BEGIN Working data

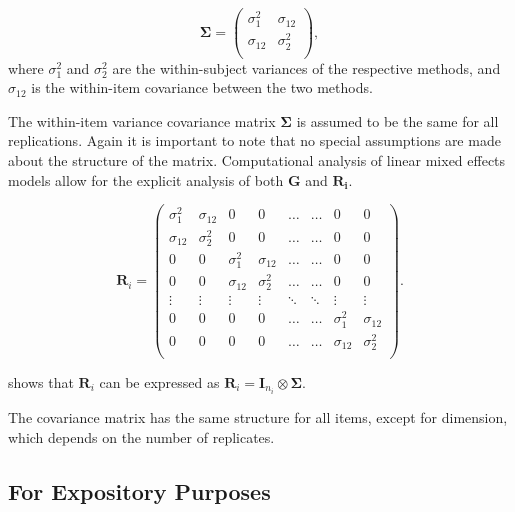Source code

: \documentclass[12pt, a4paper]{report}
\theoremstyle{plain}
\theoremstyle{definition}
\theoremstyle{remark}
\begin{document}
	\[
	\boldsymbol{\Sigma} = \left( \begin{array}{cc}
	\sigma^2_{1} & \sigma_{12} \\
	\sigma_{12} & \sigma^2_{2} \\
	\end{array}\right),
	\]
	where $\sigma^2_{1}$ and $\sigma^2_{2}$ are the within-subject variances of the respective methods, and $\sigma_{12}$ is the within-item covariance between the two methods. 
	
	The within-item variance covariance matrix $\boldsymbol{\Sigma}$ is assumed to be the same for all replications.  Again it is important to note that no special assumptions are made about the structure of the matrix. Computational analysis of linear mixed effects models allow for the explicit analysis of both $\boldsymbol{G}$ and $\boldsymbol{R_i}$.
	
	\[ \boldsymbol{R}_i =\left(
	\begin{array}{cccccccc}
	\sigma^2_1  & \sigma_{12} & 0 & 0 & \ldots & \ldots & 0 & 0 \\
	\sigma_{12} & \sigma^2_2  & 0 & 0  & \ldots & \ldots & 0 & 0\\
	
	0 & 0 &\sigma^2_1  & \sigma_{12} & \ldots & \ldots& 0 &  0 \\
	0 & 0 &\sigma_{12} & \sigma^2_2  & \ldots & \ldots & 0 & 0 \\
	\vdots & \vdots &\vdots & \vdots & \ddots & \ddots& \vdots & \vdots \\
	
	0 & 0 &0 & 0 & \ldots & \ldots&\sigma^2_1  & \sigma_{12} \\
	0 & 0 &0 & 0 & \ldots & \ldots &\sigma_{12} & \sigma^2_2 \\
	\end{array}
	\right). \]
	
	
	\citet{hamlett} shows that $\boldsymbol{R}_{i}$  can be expressed as $\boldsymbol{R}_{i} = \boldsymbol{I}_{n_{i}} \otimes \boldsymbol{\Sigma}$. 
	
	
	
	
	The covariance matrix has the same structure for all items, except for dimension, which depends on the number of replicates. 
	
	
	
	\subsection{For Expository Purposes}
	
\end{document}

END Working data

Your task: Could you copy out every line in the material above that contains the string "matrix"?

Written response:
	The within-item variance covariance matrix $\boldsymbol{\Sigma}$ is assumed to be the same for all replications.  Again it is important to note that no special assumptions are made about the structure of the matrix. Computational analysis of linear mixed effects models allow for the explicit analysis of both $\boldsymbol{G}$ and $\boldsymbol{R_i}$.
	The covariance matrix has the same structure for all items, except for dimension, which depends on the number of replicates. 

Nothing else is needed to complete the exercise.